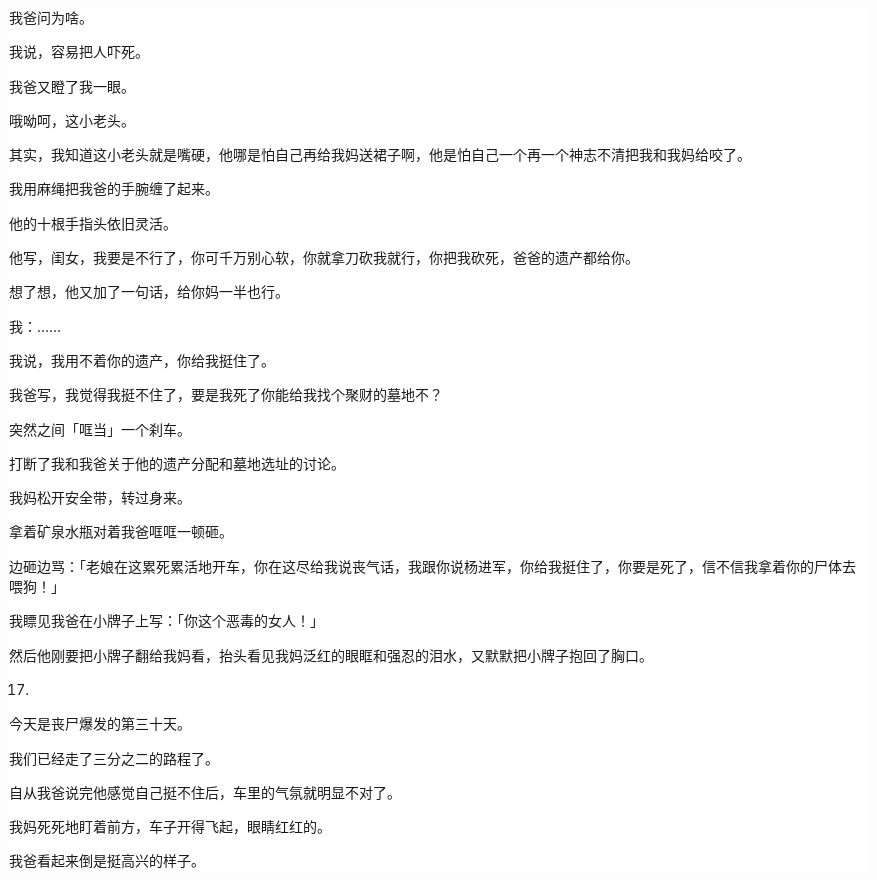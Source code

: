 我爸问为啥。


我说，容易把人吓死。


我爸又瞪了我一眼。


哦呦呵，这小老头。


其实，我知道这小老头就是嘴硬，他哪是怕自己再给我妈送裙子啊，他是怕自己一个再一个神志不清把我和我妈给咬了。


我用麻绳把我爸的手腕缠了起来。


他的十根手指头依旧灵活。


他写，闺女，我要是不行了，你可千万别心软，你就拿刀砍我就行，你把我砍死，爸爸的遗产都给你。


想了想，他又加了一句话，给你妈一半也行。


我：……


我说，我用不着你的遗产，你给我挺住了。


我爸写，我觉得我挺不住了，要是我死了你能给我找个聚财的墓地不？


突然之间「哐当」一个刹车。


打断了我和我爸关于他的遗产分配和墓地选址的讨论。


我妈松开安全带，转过身来。


拿着矿泉水瓶对着我爸哐哐一顿砸。


边砸边骂：「老娘在这累死累活地开车，你在这尽给我说丧气话，我跟你说杨进军，你给我挺住了，你要是死了，信不信我拿着你的尸体去喂狗！」


我瞟见我爸在小牌子上写：「你这个恶毒的女人！」


然后他刚要把小牌子翻给我妈看，抬头看见我妈泛红的眼眶和强忍的泪水，又默默把小牌子抱回了胸口。


17.


今天是丧尸爆发的第三十天。


我们已经走了三分之二的路程了。


自从我爸说完他感觉自己挺不住后，车里的气氛就明显不对了。


我妈死死地盯着前方，车子开得飞起，眼睛红红的。


我爸看起来倒是挺高兴的样子。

++++++++++

#### Task goal
Copy exactly the stretch of data above from the line with "他写，闺女，我要是不行了，你" through the line with "我瞟见我爸在小牌子上写：「你这个恶毒的女人！」", and omit all other lines.

#### Solution
他写，闺女，我要是不行了，你可千万别心软，你就拿刀砍我就行，你把我砍死，爸爸的遗产都给你。


想了想，他又加了一句话，给你妈一半也行。


我：……


我说，我用不着你的遗产，你给我挺住了。


我爸写，我觉得我挺不住了，要是我死了你能给我找个聚财的墓地不？


突然之间「哐当」一个刹车。


打断了我和我爸关于他的遗产分配和墓地选址的讨论。


我妈松开安全带，转过身来。


拿着矿泉水瓶对着我爸哐哐一顿砸。


边砸边骂：「老娘在这累死累活地开车，你在这尽给我说丧气话，我跟你说杨进军，你给我挺住了，你要是死了，信不信我拿着你的尸体去喂狗！」


我瞟见我爸在小牌子上写：「你这个恶毒的女人！」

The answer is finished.